Your goal: From the listing below, reproduce exactly the lines starting with the one with "## Program execution" and going on through the one with "7. **Instamojo redirects**", both ends kept. No picture is copied.

Exercise material:
↓↓↓

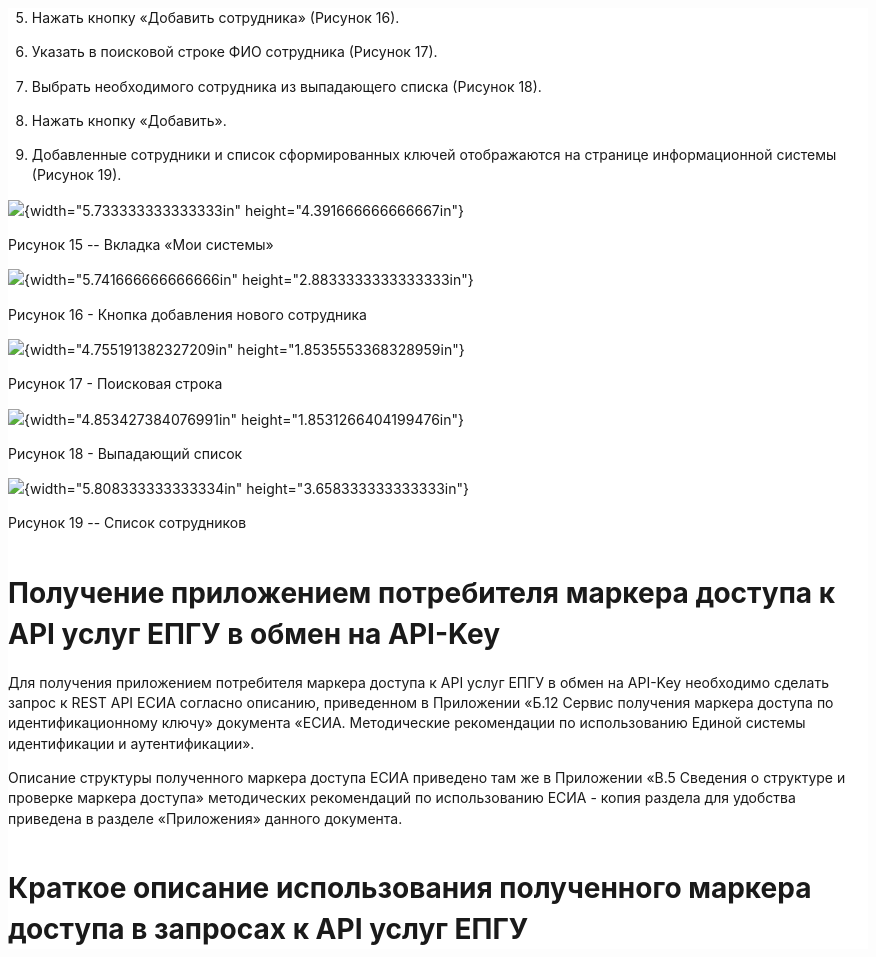 5.  Нажать кнопку «Добавить сотрудника» (Рисунок 16).

6.  Указать в поисковой строке ФИО сотрудника (Рисунок 17).

7.  Выбрать необходимого сотрудника из выпадающего списка (Рисунок 18).

8.  Нажать кнопку «Добавить».

9.  Добавленные сотрудники и список сформированных ключей отображаются
    на странице информационной системы (Рисунок 19).

![](media/image15.png){width="5.733333333333333in"
height="4.391666666666667in"}

Рисунок 15 -- Вкладка «Мои системы»

![](media/image16.png){width="5.741666666666666in"
height="2.8833333333333333in"}

Рисунок 16 - Кнопка добавления нового сотрудника

![](media/image17.png){width="4.755191382327209in"
height="1.8535553368328959in"}

Рисунок 17 - Поисковая строка

![](media/image18.png){width="4.853427384076991in"
height="1.8531266404199476in"}

Рисунок 18 - Выпадающий список

![](media/image19.png){width="5.808333333333334in"
height="3.658333333333333in"}

Рисунок 19 -- Список сотрудников

# Получение приложением потребителя маркера доступа к API услуг ЕПГУ в обмен на API-Key 

Для получения приложением потребителя маркера доступа к API услуг ЕПГУ в
обмен на API-Key необходимо сделать запрос к REST API ЕСИА согласно
описанию, приведенном в Приложении «Б.12 Сервис получения маркера
доступа по идентификационному ключу» документа «ЕСИА. Методические
рекомендации по использованию Единой системы идентификации и
аутентификации».

Описание структуры полученного маркера доступа ЕСИА приведено там же в
Приложении «В.5 Сведения о структуре и проверке маркера доступа»
методических рекомендаций по использованию ЕСИА - копия раздела для
удобства приведена в разделе «Приложения» данного документа.

# Краткое описание использования полученного маркера доступа в запросах к API услуг ЕПГУ
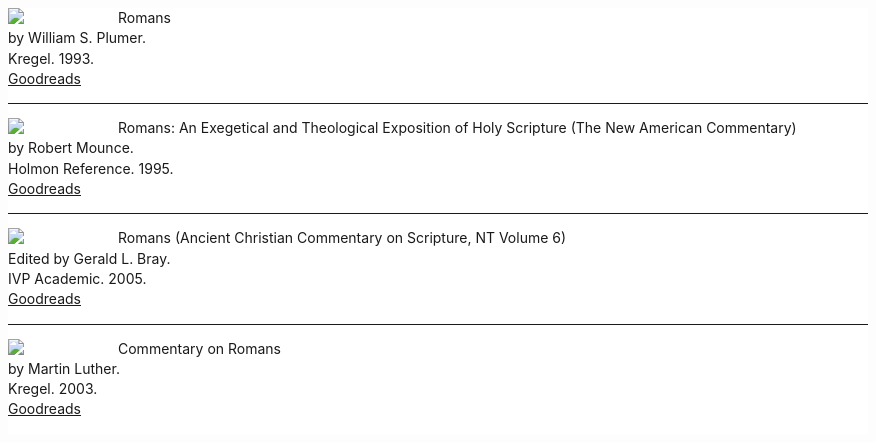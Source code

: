 <img src="/images/resources/commentary-romans-plumer.jpeg" align="left" width="100" style="padding-right: 10px" />Romans  
by William S. Plumer.  
Kregel. 1993.  
[Goodreads](https://www.goodreads.com/book/show/3189435-commentary-on-romans?ac=1&from_search=true&qid=pinspEBLVG&rank=1)

<p style="clear:both;">

---

<img src="/images/resources/commentary-romans-mounce.jpg" align="left" width="100" style="padding-right: 10px" />Romans: An Exegetical and Theological Exposition of Holy Scripture (The New American Commentary)  
by Robert Mounce.  
Holmon Reference. 1995.  
[Goodreads](https://www.goodreads.com/book/show/1652633.Romans?ac=1&from_search=true&qid=t43icJXUYR&rank=2)

<p style="clear:both;">

---

<img src="/images/resources/commentary-romans-bray.webp" align="left" width="100" style="padding-right: 10px" />Romans (Ancient Christian Commentary on Scripture, NT Volume 6)  
Edited by Gerald L. Bray.  
IVP Academic. 2005.  
[Goodreads](https://www.goodreads.com/book/show/32922759-romans?ac=1&from_search=true&qid=O8EDAlniS5&rank=1)

<p style="clear:both;">

---

<img src="/images/resources/commentary-romans-luther.webp" align="left" width="100" style="padding-right: 10px" />Commentary on Romans  
by Martin Luther.  
Kregel. 2003.  
[Goodreads](https://www.goodreads.com/book/show/1635020.Commentary_on_Romans?ac=1&from_search=true&qid=aIXX1icyNY&rank=5)

<p style="clear:both;">
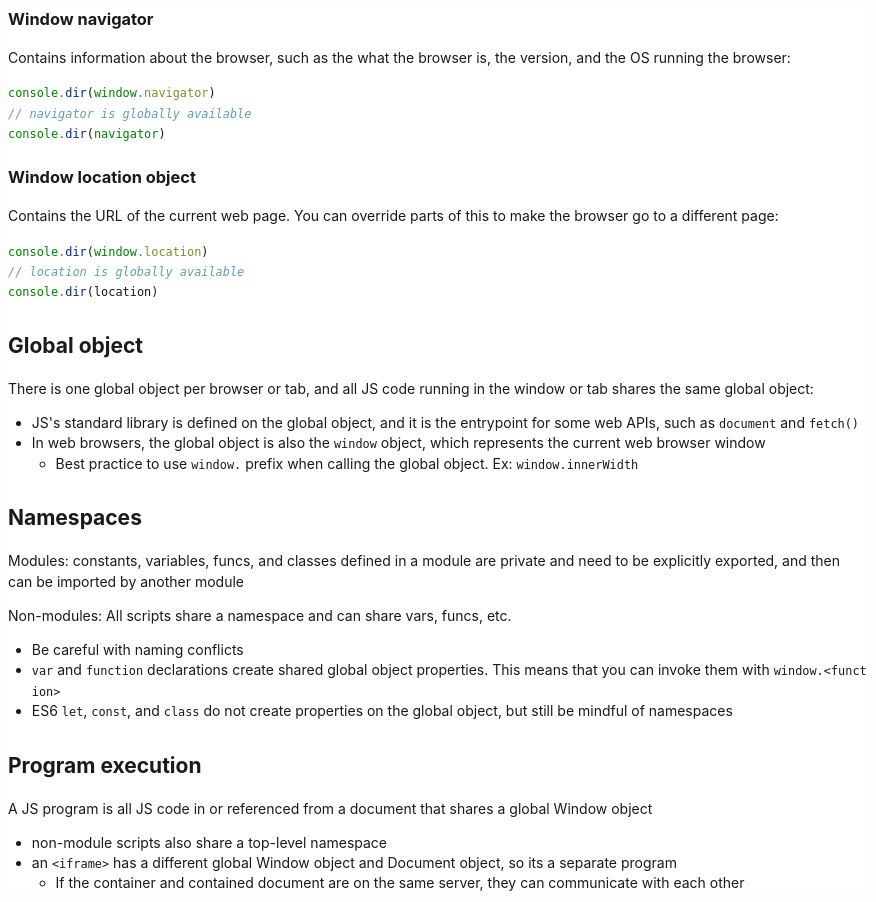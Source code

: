 ### Window navigator 

Contains information about the browser, such as the what the browser is, the version, and the OS running the browser:

```js 
console.dir(window.navigator)
// navigator is globally available
console.dir(navigator)
```

### Window location object 

Contains the URL of the current web page. You can override parts of this to make the browser go to a different page:

```js 
console.dir(window.location)
// location is globally available
console.dir(location)
```

## Global object

There is one global object per browser or tab, and all JS code running in the window or tab shares the same global object:
- JS's standard library is defined on the global object, and it is the entrypoint for some web APIs, such as `document` and `fetch()`
- In web browsers, the global object is also the `window` object, which represents the current web browser window
  - Best practice to use `window.` prefix when calling the global object. Ex: `window.innerWidth`


## Namespaces

Modules: constants, variables, funcs, and classes defined in a module are private and need to be explicitly exported, and then can be imported by another module

Non-modules: All scripts share a namespace and can share vars, funcs, etc. 
- Be careful with naming conflicts
- `var` and `function` declarations create shared global object properties. This means that you can invoke them with `window.<function>`
- ES6 `let`, `const`, and `class` do not create properties on the global object, but still be mindful of namespaces

## Program execution

A JS program is all JS code in or referenced from a document that shares a global Window object
- non-module scripts also share a top-level namespace
- an `<iframe>` has a different global Window object and Document object, so its a separate program
  - If the container and contained document are on the same server, they can communicate with each other
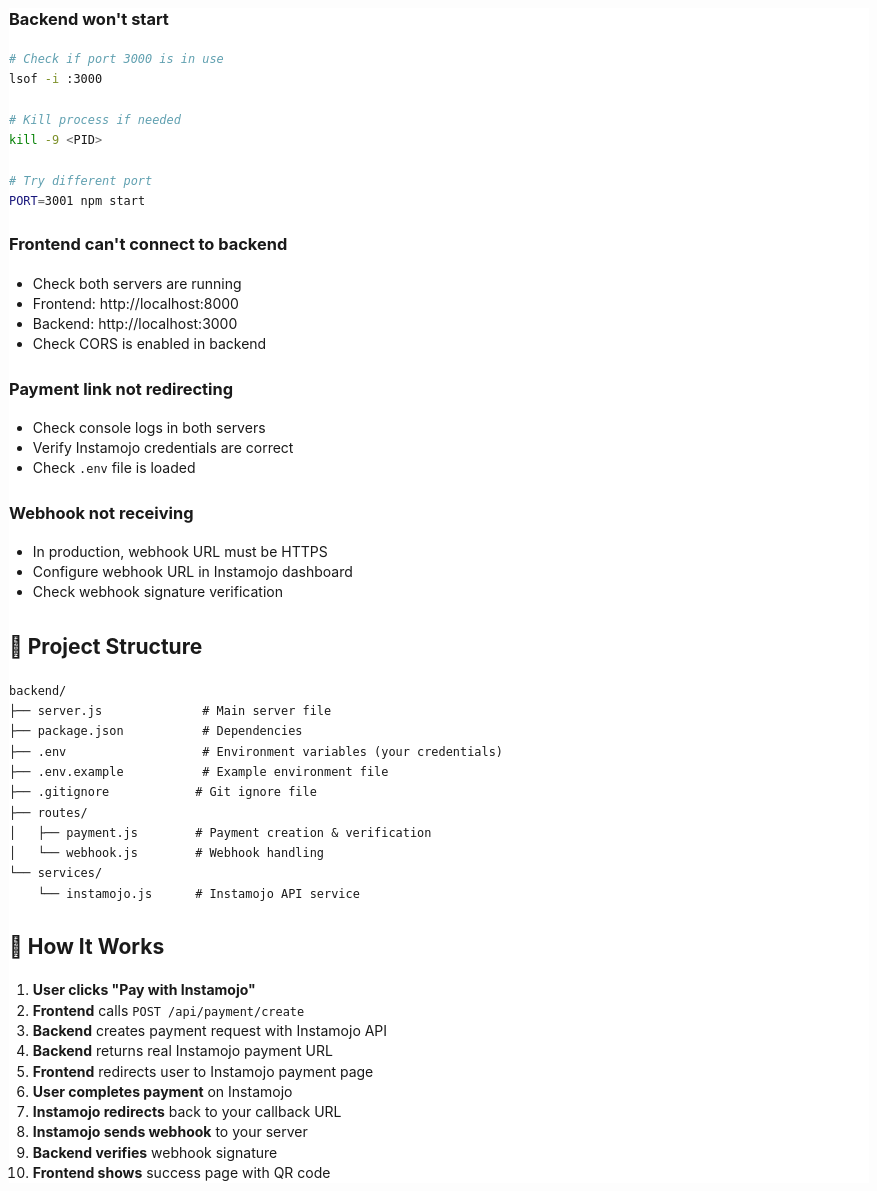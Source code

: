 ### Backend won't start
```bash
# Check if port 3000 is in use
lsof -i :3000

# Kill process if needed
kill -9 <PID>

# Try different port
PORT=3001 npm start
```

### Frontend can't connect to backend
- Check both servers are running
- Frontend: http://localhost:8000
- Backend: http://localhost:3000
- Check CORS is enabled in backend

### Payment link not redirecting
- Check console logs in both servers
- Verify Instamojo credentials are correct
- Check `.env` file is loaded

### Webhook not receiving
- In production, webhook URL must be HTTPS
- Configure webhook URL in Instamojo dashboard
- Check webhook signature verification

## 📁 Project Structure

```
backend/
├── server.js              # Main server file
├── package.json           # Dependencies
├── .env                   # Environment variables (your credentials)
├── .env.example           # Example environment file
├── .gitignore            # Git ignore file
├── routes/
│   ├── payment.js        # Payment creation & verification
│   └── webhook.js        # Webhook handling
└── services/
    └── instamojo.js      # Instamojo API service
```

## 🎯 How It Works

1. **User clicks "Pay with Instamojo"**
2. **Frontend** calls `POST /api/payment/create`
3. **Backend** creates payment request with Instamojo API
4. **Backend** returns real Instamojo payment URL
5. **Frontend** redirects user to Instamojo payment page
6. **User completes payment** on Instamojo
7. **Instamojo redirects** back to your callback URL
8. **Instamojo sends webhook** to your server
9. **Backend verifies** webhook signature
10. **Frontend shows** success page with QR code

↑↑↑

Solved exercise:
## Program execution

A JS program is all JS code in or referenced from a document that shares a global Window object
- non-module scripts also share a top-level namespace
- an `<iframe>` has a different global Window object and Document object, so its a separate program
  - If the container and contained document are on the same server, they can communicate with each other
Source code

: ### Backend won't start
```bash
# Check if port 3000 is in use
lsof -i :3000

# Kill process if needed
kill -9 <PID>

# Try different port
PORT=3001 npm start
```

### Frontend can't connect to backend
- Check both servers are running
- Frontend: http://localhost:8000
- Backend: http://localhost:3000
- Check CORS is enabled in backend

### Payment link not redirecting
- Check console logs in both servers
- Verify Instamojo credentials are correct
- Check `.env` file is loaded

### Webhook not receiving
- In production, webhook URL must be HTTPS
- Configure webhook URL in Instamojo dashboard
- Check webhook signature verification

## 📁 Project Structure

```
backend/
├── server.js              # Main server file
├── package.json           # Dependencies
├── .env                   # Environment variables (your credentials)
├── .env.example           # Example environment file
├── .gitignore            # Git ignore file
├── routes/
│   ├── payment.js        # Payment creation & verification
│   └── webhook.js        # Webhook handling
└── services/
    └── instamojo.js      # Instamojo API service
```

## 🎯 How It Works

1. **User clicks "Pay with Instamojo"**
2. **Frontend** calls `POST /api/payment/create`
3. **Backend** creates payment request with Instamojo API
4. **Backend** returns real Instamojo payment URL
5. **Frontend** redirects user to Instamojo payment page
6. **User completes payment** on Instamojo
7. **Instamojo redirects** back to your callback URL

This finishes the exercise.